(Collected data)
****************

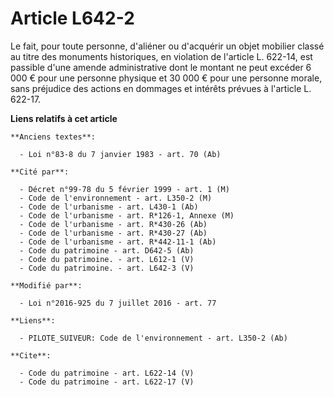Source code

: # Article L642-2

Le fait, pour toute personne, d'aliéner ou d'acquérir un objet mobilier classé au titre des monuments historiques, en
violation de l'article L. 622-14, est passible d'une amende administrative dont le montant ne peut excéder 6 000 € pour une
personne physique et 30 000 € pour une personne morale, sans préjudice des actions en dommages et intérêts prévues à
l'article L. 622-17.

**Liens relatifs à cet article**

	**Anciens textes**:

	  - Loi n°83-8 du 7 janvier 1983 - art. 70 (Ab)

	**Cité par**:

	  - Décret n°99-78 du 5 février 1999 - art. 1 (M)
	  - Code de l'environnement - art. L350-2 (M)
	  - Code de l'urbanisme - art. L430-1 (Ab)
	  - Code de l'urbanisme - art. R*126-1, Annexe (M)
	  - Code de l'urbanisme - art. R*430-26 (Ab)
	  - Code de l'urbanisme - art. R*430-27 (Ab)
	  - Code de l'urbanisme - art. R*442-11-1 (Ab)
	  - Code du patrimoine - art. D642-5 (Ab)
	  - Code du patrimoine. - art. L612-1 (V)
	  - Code du patrimoine. - art. L642-3 (V)

	**Modifié par**:

	  - Loi n°2016-925 du 7 juillet 2016 - art. 77

	**Liens**:

	  - PILOTE_SUIVEUR: Code de l'environnement - art. L350-2 (Ab)

	**Cite**:

	  - Code du patrimoine - art. L622-14 (V)
	  - Code du patrimoine - art. L622-17 (V)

****************

- What needs to be done -
Among the lines of the data above, find those with the word "urbanisme" and show them.

- Exercise response -
	  - Code de l'urbanisme - art. L430-1 (Ab)
	  - Code de l'urbanisme - art. R*126-1, Annexe (M)
	  - Code de l'urbanisme - art. R*430-26 (Ab)
	  - Code de l'urbanisme - art. R*430-27 (Ab)
	  - Code de l'urbanisme - art. R*442-11-1 (Ab)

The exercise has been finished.